Reed's, Inc.
- Company type: Public
- Traded as: OTCQX: REED
- Industry: Beverages, Soft Drinks
- Founded: 1989; 37 years ago
- Founder: Christopher J. Reed
- Headquarters: Norwalk, Connecticut
- Area served: North America
- Key people: Norman E. Snyder (CEO, Director) Christopher J. Reed (CIO, Founder) John Bello (Chairman)
- Revenue: US$33.820 Million (FY 2019)
- Number of employees: 28 (Dec 2019)
- Website: drinkreeds.com

= Reed's =

American soft drinks and candies company

Reed's Inc. is a US-based company that manufactures soft drinks and candies. The company was founded by Christopher J. Reed in 1989. It was originally based in Los Angeles, California, but moved its headquarters to Norwalk, Connecticut, in September 2018.

==History==
Reed began developing his first ginger beverage in 1987 while researching the health benefits of ginger. In 1989, after two years of research and development, he began marketing the beverage in Southern California. In 1991, Reed incorporated his company under the name of Original Beverage Corporation.
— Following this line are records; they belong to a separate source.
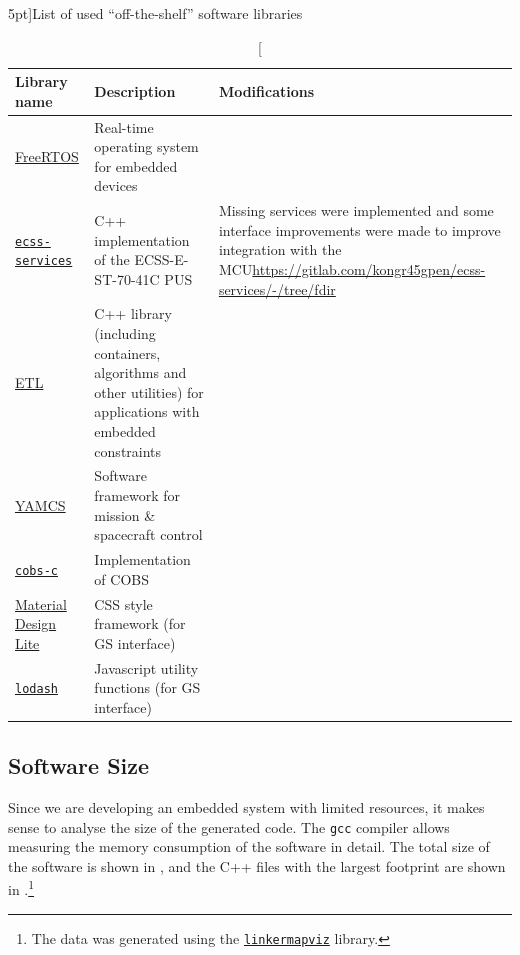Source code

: \documentclass[a4paper,nobib]{tufte-book}
\begin{document}
\begin{table}[h]
	\centering
	\vspace{2em}
	\caption[][5pt]{List of used ``off-the-shelf'' software libraries}
	\renewcommand{\arraystretch}{1.5}
	\label{tab:old_software}
	\begin{tabularx}{\textwidth}{@{}lp{6cm}X@{}}
		\toprule
		Library name & Description & Modifications \\ \midrule
		\href{https://www.freertos.org/}{FreeRTOS} & Real-time operating system for embedded devices & \\
		\href{https://gitlab.com/acubesat/obc/ecss-services}{\texttt{ecss-services}} & C++ implementation of the ECSS-E-ST-70-41C \acl{PUS} %
		& \small Missing services were implemented and some interface improvements were made to improve integration with the \acs{MCU}\newline\small\url{https://gitlab.com/kongr45gpen/ecss-services/-/tree/fdir}
		 \\
		 \href{https://www.etlcpp.com/}{\acs{ETL}}  & C++ library (including containers, algorithms and other utilities) for applications with embedded constraints &
		 \\
 		\href{https://github.com/yamcs/yamcs}{\acs{YAMCS}}  & Software framework for mission \& spacecraft control & %
 		\\
		\href{https://github.com/cmcqueen/cobs-c}{\texttt{cobs-c}}  & Implementation of \ac{COBS} %
		 & \\
		 \href{https://getmdl.io/}{Material Design Lite} & CSS style framework (for \acs{GS} interface) & \\
		 \href{https://lodash.com/}{\texttt{lodash}} & Javascript utility functions (for \acs{GS} interface) & \\
		\bottomrule
	\end{tabularx}
\end{table}


\FloatBarrier
\subsection{Software Size}

Since we are developing an embedded system with limited resources, it makes sense to analyse the size of the generated code. The \texttt{gcc} compiler allows measuring the memory consumption of the software in detail. The total size of the software is shown in , and the C++ files with the largest footprint are shown in .\footnote{The data was generated using the \href{https://github.com/PromyLOPh/linkermapviz}{\texttt{linkermapviz}} library.}
\end{document}
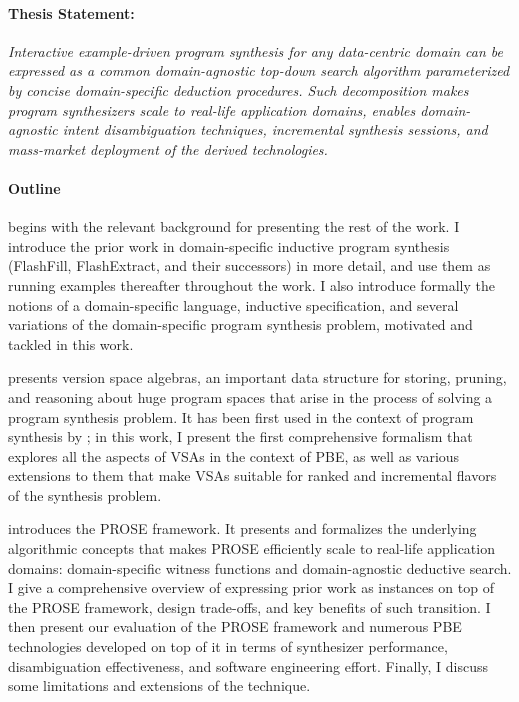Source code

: \paragraph{Thesis Statement:}
\emph{
    Interactive example-driven program synthesis for any data-centric domain can be expressed as a common
    domain-agnostic top-down search algorithm parameterized by concise domain-specific deduction procedures.
    Such decomposition makes program synthesizers scale to real-life application domains, enables domain-agnostic
    intent disambiguation techniques, incremental synthesis sessions, and mass-market deployment of the derived
    technologies.
}

\paragraph{Outline}
 begins with the relevant background for presenting the rest of the work.
I introduce the prior work in domain-specific inductive program synthesis (FlashFill, FlashExtract, and their
successors) in more detail, and use them as running examples thereafter throughout the work.
I also introduce formally the notions of a domain-specific language, inductive specification, and several variations of
the domain-specific program synthesis problem, motivated and tackled in this work.

 presents version space algebras, an important data structure for storing, pruning, and reasoning about
huge program spaces that arise in the process of solving a program synthesis problem.
It has been first used in the context of program synthesis by \citet{lau:smartedit}; in this work, I present the
first comprehensive formalism that explores all the aspects of VSAs in the context of PBE, as well as various extensions
to them that make VSAs suitable for ranked and incremental flavors of the synthesis problem.

 introduces the PROSE framework.
It presents and formalizes the underlying algorithmic concepts that makes PROSE efficiently scale to real-life
application domains: domain-specific witness functions and domain-agnostic deductive search.
I give a comprehensive overview of expressing prior work as instances on top of the PROSE framework, design trade-offs,
and key benefits of such transition.
I then present our evaluation of the PROSE framework and numerous PBE technologies developed on top of it in terms of
synthesizer performance, disambiguation effectiveness, and software engineering effort.
Finally, I discuss some limitations and extensions of the technique.

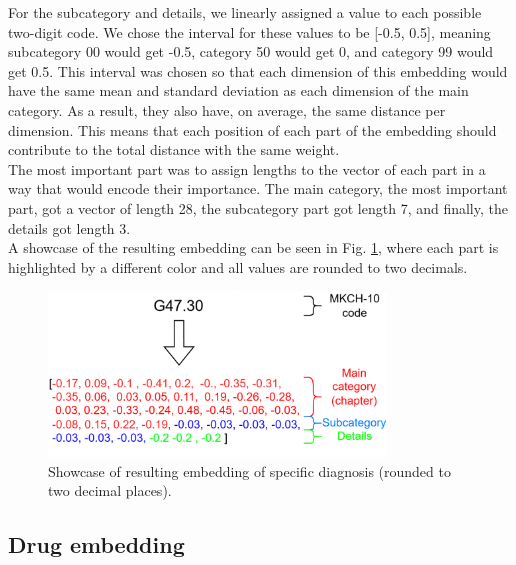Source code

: For the subcategory and details, we linearly assigned a value to each possible two-digit code. We chose the interval for these values to be [-0.5, 0.5], meaning subcategory 00 would get -0.5, category 50 would get 0, and category 99 would get 0.5. This interval was chosen so that each dimension of this embedding would have the same mean and standard deviation as each dimension of the main category. As a result, they also have, on average, the same distance per dimension. This means that each position of each part of the embedding should contribute to the total distance with the same weight.
\\

The most important part was to assign lengths to the vector of each part in a way that would encode their importance. The main category, the most important part, got a vector of length 28, the subcategory part got length 7, and finally, the details got length 3.
\\

A showcase of the resulting embedding can be seen in Fig. \ref{fig:diag_emb_show}, where each part is highlighted by a different color and all values are rounded to two decimals.

\begin{figure}[!h]
	\centering
	
	\includegraphics[width=0.8\textwidth]{images/diagnosis_embed_showcase.png} 
	
	\caption{Showcase of resulting embedding of specific diagnosis (rounded to two decimal places).}
	\label{fig:diag_emb_show}
\end{figure} 


\subsection{Drug embedding}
Original Beverage Corporation purchased the Virgil's Root Beer brand from the Crowley Beverage Company in 1999. Original Beverage Corporation reincorporated as Reed's Inc on September 7, 2001, with Reed as the initial director.

On October 11, 2006, Reed's Inc. became a public company. As of 2018, Reed's Inc. products are sold in over 30,000 retail stores in the United States. The company reported $37.7 million in net sales in 2017. The company's stock moved from Nasdaq to the OTC Market in 2023.

==Organization==
In 2016, John Bello joined the board of directors as chairman. Bello is the founder and former CEO of South Beach Beverage Company, which makes teas and juices marketed under the SoBe brand name.

In April 2017, Reed became the Chief Innovation Officer, a newly created position, leaving the CEO position vacant. On June 28, 2017, Valentin Stalowir, a former executive at The Coca-Cola Company, Yum! Brands, and Quaker Oats, was appointed as CEO. On September 29, 2019, Reed's Inc. and Valentin Stalowir entered into a separation agreement which became effective on October 31, 2019. As a result, John Bello temporarily assumed the position of CEO. In March 2020 Norman E. Snyder was appointed CEO.

In January 2018, Reed's Inc. put its Los Angeles manufacturing facility up for sale and plans to complete the sale by the end of the year. Chris Reed managed to obtain additional financing and spun the Los Angeles facility and its contract bottling off as California Custom Beverages Inc.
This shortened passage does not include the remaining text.